Representantes de organizaciones sociales pidieron a la Suprema Corte de Justicia de la Nación (SCJN) no dar categoría de delincuentes a las mujeres que decidan interrumpir su embarazo antes de las 12 semanas de gestación.

Durante la cuarta audiencia pública sobre la despenalización del aborto en la capital, Perla Vázquez Díaz, de la Red de Jóvenes por los Derechos Sexuales y Reproductivos ELIGE manifestó que “sería lamentable” que la sentencia de la Suprema Corte le diera “la categoría de una delincuente”.

Así lo expresó la activista sobre la decisión que habrá de emitir la Suprema Corte en torno a la constitucionalidad de las reformas al Código Penal del Distrito Federal que despenalizan la interrupción del embarazo antes de las 12 semanas de gestación.

En esta audiencia en la que participaron especialistas, organizaciones y legisladores que están a favor de estas modificaciones, Vázquez Díaz apuntó que declarar inválida esta norma significaría “un regreso a la clandestinidad y una afectación al derecho a decidir”.

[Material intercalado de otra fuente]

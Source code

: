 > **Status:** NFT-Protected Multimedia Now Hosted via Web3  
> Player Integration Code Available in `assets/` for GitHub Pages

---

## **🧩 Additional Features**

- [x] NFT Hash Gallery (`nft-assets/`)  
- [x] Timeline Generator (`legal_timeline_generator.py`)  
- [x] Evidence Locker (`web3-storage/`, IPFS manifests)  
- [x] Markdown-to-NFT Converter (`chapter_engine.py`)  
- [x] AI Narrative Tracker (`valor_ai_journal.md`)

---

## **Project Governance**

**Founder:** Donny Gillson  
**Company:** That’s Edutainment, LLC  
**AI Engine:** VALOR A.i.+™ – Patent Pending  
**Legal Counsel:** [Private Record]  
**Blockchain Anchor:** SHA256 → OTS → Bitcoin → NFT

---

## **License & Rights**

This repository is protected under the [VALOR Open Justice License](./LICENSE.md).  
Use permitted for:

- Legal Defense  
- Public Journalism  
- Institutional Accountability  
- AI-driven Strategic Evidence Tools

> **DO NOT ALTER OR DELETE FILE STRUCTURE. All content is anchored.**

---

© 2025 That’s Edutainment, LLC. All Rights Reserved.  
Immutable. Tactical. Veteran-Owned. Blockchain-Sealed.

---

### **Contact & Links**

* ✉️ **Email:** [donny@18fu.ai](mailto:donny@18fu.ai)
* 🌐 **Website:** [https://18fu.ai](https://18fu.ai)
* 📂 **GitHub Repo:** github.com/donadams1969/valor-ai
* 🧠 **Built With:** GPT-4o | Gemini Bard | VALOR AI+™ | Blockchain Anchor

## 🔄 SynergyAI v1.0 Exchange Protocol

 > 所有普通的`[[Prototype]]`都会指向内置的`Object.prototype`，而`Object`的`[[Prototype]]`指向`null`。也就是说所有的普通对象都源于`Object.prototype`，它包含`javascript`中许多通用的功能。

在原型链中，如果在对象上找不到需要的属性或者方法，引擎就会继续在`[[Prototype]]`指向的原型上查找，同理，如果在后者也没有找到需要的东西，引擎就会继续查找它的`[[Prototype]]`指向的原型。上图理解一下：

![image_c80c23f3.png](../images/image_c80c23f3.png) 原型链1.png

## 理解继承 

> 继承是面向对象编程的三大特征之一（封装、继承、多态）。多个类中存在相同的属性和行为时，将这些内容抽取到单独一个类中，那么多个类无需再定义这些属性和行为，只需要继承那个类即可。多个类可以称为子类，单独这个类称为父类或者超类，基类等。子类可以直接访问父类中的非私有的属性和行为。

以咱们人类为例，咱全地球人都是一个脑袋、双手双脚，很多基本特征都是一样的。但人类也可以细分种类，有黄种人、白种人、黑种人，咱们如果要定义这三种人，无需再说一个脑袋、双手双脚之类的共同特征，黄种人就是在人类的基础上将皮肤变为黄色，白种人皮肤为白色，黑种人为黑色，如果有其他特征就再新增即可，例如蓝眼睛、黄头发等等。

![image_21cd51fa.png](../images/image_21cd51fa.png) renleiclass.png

Señaló que no se puede restringir el derecho a elegir sobre el cuerpo, “sería lamentable que su sentencia me diera la categoría de un delincuente y que el país nos negara la ciudadanía como mujeres jóvenes”, dijo ante los ministros sobre las consecuencias penales por abortar.

En la sede alterna de la SCJN, donde se llevan a cabo estas audiencias, Perla Vázquez dijo que la legislación vigente en la materia evita que más mujeres mueran por practicarse abortos en malas condiciones, en especial las jóvenes.

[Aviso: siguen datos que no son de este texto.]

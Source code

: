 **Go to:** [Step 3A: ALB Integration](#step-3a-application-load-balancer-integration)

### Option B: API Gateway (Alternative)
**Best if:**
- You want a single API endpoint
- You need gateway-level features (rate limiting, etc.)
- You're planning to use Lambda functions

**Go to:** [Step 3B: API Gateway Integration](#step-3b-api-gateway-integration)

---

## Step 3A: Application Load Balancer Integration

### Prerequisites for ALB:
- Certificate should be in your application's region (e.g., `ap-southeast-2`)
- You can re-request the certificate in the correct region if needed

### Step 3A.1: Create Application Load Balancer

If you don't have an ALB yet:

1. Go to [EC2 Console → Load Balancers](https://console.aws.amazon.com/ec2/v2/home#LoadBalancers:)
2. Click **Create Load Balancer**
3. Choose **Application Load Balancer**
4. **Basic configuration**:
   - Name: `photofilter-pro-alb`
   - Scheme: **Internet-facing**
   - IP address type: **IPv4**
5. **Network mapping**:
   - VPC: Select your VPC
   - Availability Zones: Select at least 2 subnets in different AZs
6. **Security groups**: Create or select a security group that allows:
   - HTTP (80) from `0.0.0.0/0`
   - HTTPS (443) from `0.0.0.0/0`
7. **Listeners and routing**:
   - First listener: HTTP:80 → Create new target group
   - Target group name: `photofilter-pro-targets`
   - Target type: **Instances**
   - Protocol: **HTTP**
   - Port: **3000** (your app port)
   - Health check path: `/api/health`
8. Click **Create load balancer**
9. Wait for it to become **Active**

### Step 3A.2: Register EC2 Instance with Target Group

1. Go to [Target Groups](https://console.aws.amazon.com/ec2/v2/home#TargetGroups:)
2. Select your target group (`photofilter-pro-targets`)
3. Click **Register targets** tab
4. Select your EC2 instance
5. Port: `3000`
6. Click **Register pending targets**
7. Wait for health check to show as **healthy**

A su vez, Patricia Silva Rosales, quien participó en esta audiencia pública a título personal, señaló que no se puede amenazar a las mujeres con la privación de la libertad si se interrumpe el embarazo.

Ante el pleno del máximo tribunal del país sostuvo que “los derechos nunca pueden ir a la baja. Se hace justicia dando cada vez más derechos a más personas, no quitando los ganados”.

Mientras, Gabriela Rodríguez Ramírez, de la Red Democracia y Sexualidad, mencionó que las reformas contienen planes de prevención que tienen como objetivo evitar los embarazos no deseados y reducir
el número de abortos a través de la atención y prevención de los embarazos.

Fátima Juárez, investigadora especialista en salud reproductiva del Colegio de México, recalcó que la prohibición en las leyes no va a reducir el número de abortos y que éstos se evitan con información
reproductiva.

En tanto que Pedro Isabel Morales Aché, del Grupo de Información en Reproducción Elegida, descartó que el “destino fatal” de las mujeres sea la reproducción y enfatizó que el derecho a la vida debe ser interpretado no sólo en su parte negativa, sino como un derecho a la vida digna de las mujeres.

Fray Julián Cruzalta Aguirre, del Instituto de Asistencia Integral, consideró que las reformas dieron origen a una “ley bondadosa”, que respeta el uso de vida de muchas mujeres, libertad de conciencia, pues no es una ley basada en una sola moral o ética y tampoco es una ley que obligue a abortar.

Añadió que la legislación que ya se aplica en el Distrito Federal, evita discriminaciones y no mira al aborto como un anticonceptivo, pues “nadie en su sano juicio promueve el aborto”, y sólo da una alternativa como último recurso.